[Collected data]

= = = = = = =

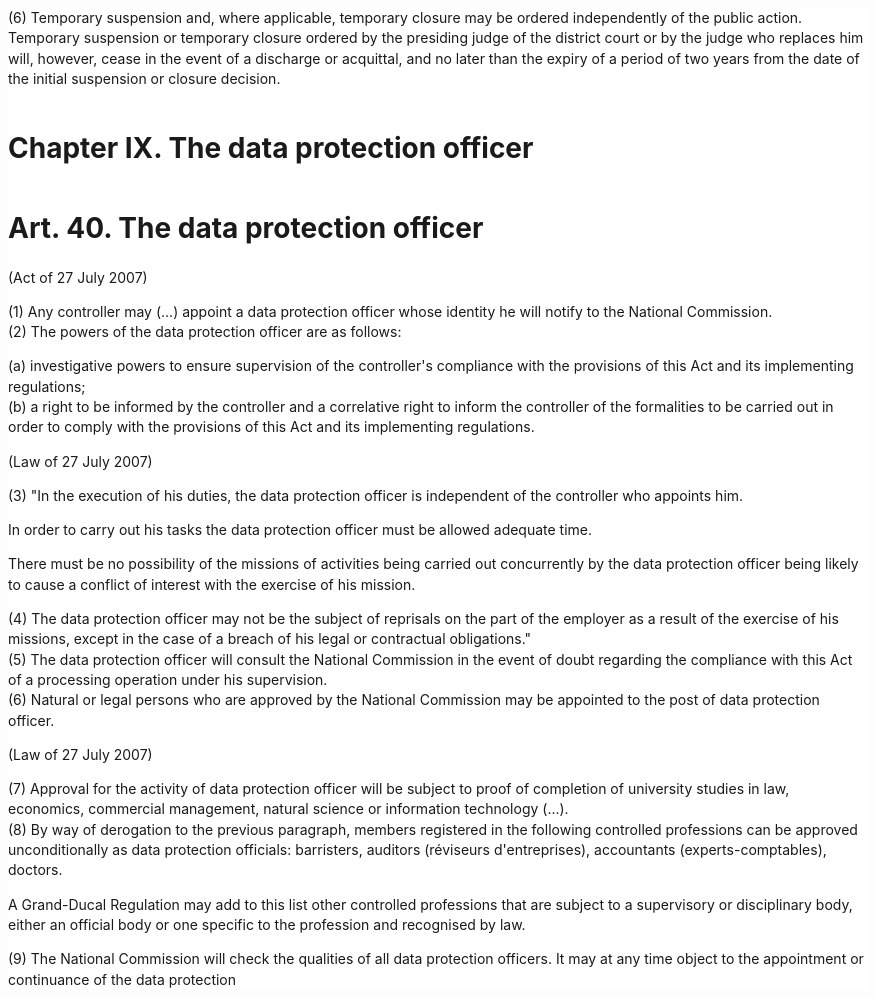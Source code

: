 (6) Temporary suspension and, where applicable, temporary closure may be ordered independently of the public action. Temporary suspension or temporary closure ordered by the presiding judge of the district court or by the judge who replaces him will, however, cease in the event of a discharge or acquittal, and no later than the expiry of a period of two years from the date of the initial suspension or closure decision.

# Chapter IX. The data protection officer

# Art. 40. The data protection officer

(Act of 27 July 2007)

(1) Any controller may (...) appoint a data protection officer whose identity he will notify to the National Commission.  
(2) The powers of the data protection officer are as follows:

(a) investigative powers to ensure supervision of the controller's compliance with the provisions of this Act and its implementing regulations;  
(b) a right to be informed by the controller and a correlative right to inform the controller of the formalities to be carried out in order to comply with the provisions of this Act and its implementing regulations.

(Law of 27 July 2007)

(3) "In the execution of his duties, the data protection officer is independent of the controller who appoints him.

In order to carry out his tasks the data protection officer must be allowed adequate time.

There must be no possibility of the missions of activities being carried out concurrently by the data protection officer being likely to cause a conflict of interest with the exercise of his mission.

(4) The data protection officer may not be the subject of reprisals on the part of the employer as a result of the exercise of his missions, except in the case of a breach of his legal or contractual obligations."  
(5) The data protection officer will consult the National Commission in the event of doubt regarding the compliance with this Act of a processing operation under his supervision.  
(6) Natural or legal persons who are approved by the National Commission may be appointed to the post of data protection officer.

(Law of 27 July 2007)

(7) Approval for the activity of data protection officer will be subject to proof of completion of university studies in law, economics, commercial management, natural science or information technology (...).  
(8) By way of derogation to the previous paragraph, members registered in the following controlled professions can be approved unconditionally as data protection officials: barristers, auditors (réviseurs d'entreprises), accountants (experts-comptables), doctors.

A Grand-Ducal Regulation may add to this list other controlled professions that are subject to a supervisory or disciplinary body, either an official body or one specific to the profession and recognised by law.

(9) The National Commission will check the qualities of all data protection officers. It may at any time object to the appointment or continuance of the data protection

= = = = = = =

[WHAT YOU NEED TO DO] Please repeat the entries exactly. Do not include the pictures.

[ANSWER TO THIS PROBLEM]
Source code

: (6) Temporary suspension and, where applicable, temporary closure may be ordered independently of the public action. Temporary suspension or temporary closure ordered by the presiding judge of the district court or by the judge who replaces him will, however, cease in the event of a discharge or acquittal, and no later than the expiry of a period of two years from the date of the initial suspension or closure decision.

# Chapter IX. The data protection officer

# Art. 40. The data protection officer

(Act of 27 July 2007)

(1) Any controller may (...) appoint a data protection officer whose identity he will notify to the National Commission.  
(2) The powers of the data protection officer are as follows:

(a) investigative powers to ensure supervision of the controller's compliance with the provisions of this Act and its implementing regulations;  
(b) a right to be informed by the controller and a correlative right to inform the controller of the formalities to be carried out in order to comply with the provisions of this Act and its implementing regulations.

(Law of 27 July 2007)

(3) "In the execution of his duties, the data protection officer is independent of the controller who appoints him.

In order to carry out his tasks the data protection officer must be allowed adequate time.

There must be no possibility of the missions of activities being carried out concurrently by the data protection officer being likely to cause a conflict of interest with the exercise of his mission.

(4) The data protection officer may not be the subject of reprisals on the part of the employer as a result of the exercise of his missions, except in the case of a breach of his legal or contractual obligations."  
(5) The data protection officer will consult the National Commission in the event of doubt regarding the compliance with this Act of a processing operation under his supervision.  
(6) Natural or legal persons who are approved by the National Commission may be appointed to the post of data protection officer.

(Law of 27 July 2007)

(7) Approval for the activity of data protection officer will be subject to proof of completion of university studies in law, economics, commercial management, natural science or information technology (...).  
(8) By way of derogation to the previous paragraph, members registered in the following controlled professions can be approved unconditionally as data protection officials: barristers, auditors (réviseurs d'entreprises), accountants (experts-comptables), doctors.

A Grand-Ducal Regulation may add to this list other controlled professions that are subject to a supervisory or disciplinary body, either an official body or one specific to the profession and recognised by law.

(9) The National Commission will check the qualities of all data protection officers. It may at any time object to the appointment or continuance of the data protection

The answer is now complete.